The pointless search for a motive for the Mandaday Bay sniper drones on in the mainlining media. A pathologically individualistic society needs a pathologically individualistic motive.
The slaughter that emanated from Mandalay Bay Hotel in Las Vegas, as impossible as it is to imagine, is really not so hard to understand if we see the sick individual in the context of a sick society. That has nothing to do with “getting your head around it.”
Terrible tragedies like the Las Vegas mass murder have become normalized in America. In this case however, nearly a week after the slaughter in which a gunman methodically planned and executed as many people as he could in a crowd of 22,000 concertgoers, “No clear motive” has become an obsession.

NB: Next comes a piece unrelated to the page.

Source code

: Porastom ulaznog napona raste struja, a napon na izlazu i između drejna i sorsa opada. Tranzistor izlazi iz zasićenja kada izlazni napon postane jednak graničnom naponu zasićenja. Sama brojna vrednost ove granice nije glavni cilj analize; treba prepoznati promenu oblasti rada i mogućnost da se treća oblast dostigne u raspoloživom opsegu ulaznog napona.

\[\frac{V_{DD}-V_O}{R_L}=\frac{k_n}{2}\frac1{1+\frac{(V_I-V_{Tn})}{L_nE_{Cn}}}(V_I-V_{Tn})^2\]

The unspoken refrain from the people is: “Please give us something to pin this on, so we can explain it away.” Not so easy this time, it turns out.
“In the past, the motive was made clear…but we’ve followed a thousand leads and have no motive,” the authorities are saying.
Stephen Paddock left no manifesto, and had no apparent grudges. Sympathy with ISIS was not expressed, though that demonic organization celebrates and tries to claim credit.
“We need to expand the definition of terrorism,” the experts are saying, “because that will sharpen our response.” That’s false in more ways than you can shake stick at.
So why did a reportedly normal, wealthy, gambling guy in his mid-60’s accumulate dozens of high-power assault rifles and thousands of rounds of ammunition, and open fire on people from a quarter-mile away as if they were cattle in a slaughter yard?
Does America’s twisted love affair with AK-47’s have anything to do with it? “No, no, don’t touch our guns,” even ladies are now saying.
Clearly, misanthropy has been brewing in this land for years. Add America’s fetish for guns, and the motivation isn’t as mysterious as the media is portraying it.
Not everyone abides crowds. When a person who cannot abide crowds feels very isolated in a society in which people in crowds are having a good time, they grow to hate crowds. In Paddock’s case, he clearly wanted to kill crowds.
Though methodically planned and prepared, Paddock’s actions erupted from a black, bottomless well of misanthropy, which is a lot more common in this society than the news/entertainment complex would have you believe. Indeed, the POTUS hates humanity.
Isolation and loneliness are powerful motivators. The vast majority of people want to escape, avoid and remain psychologically comfortable. Most manage to do so.
One way to alleviate feelings of isolation and loneliness is to herd together in a culture that sees every person as a little solar system unto themselves, with their family and friends orbiting around them.
Many people cannot pull off that illusion. And if one is not self-knowing and culturally aware enough, a craving to strike out can take root.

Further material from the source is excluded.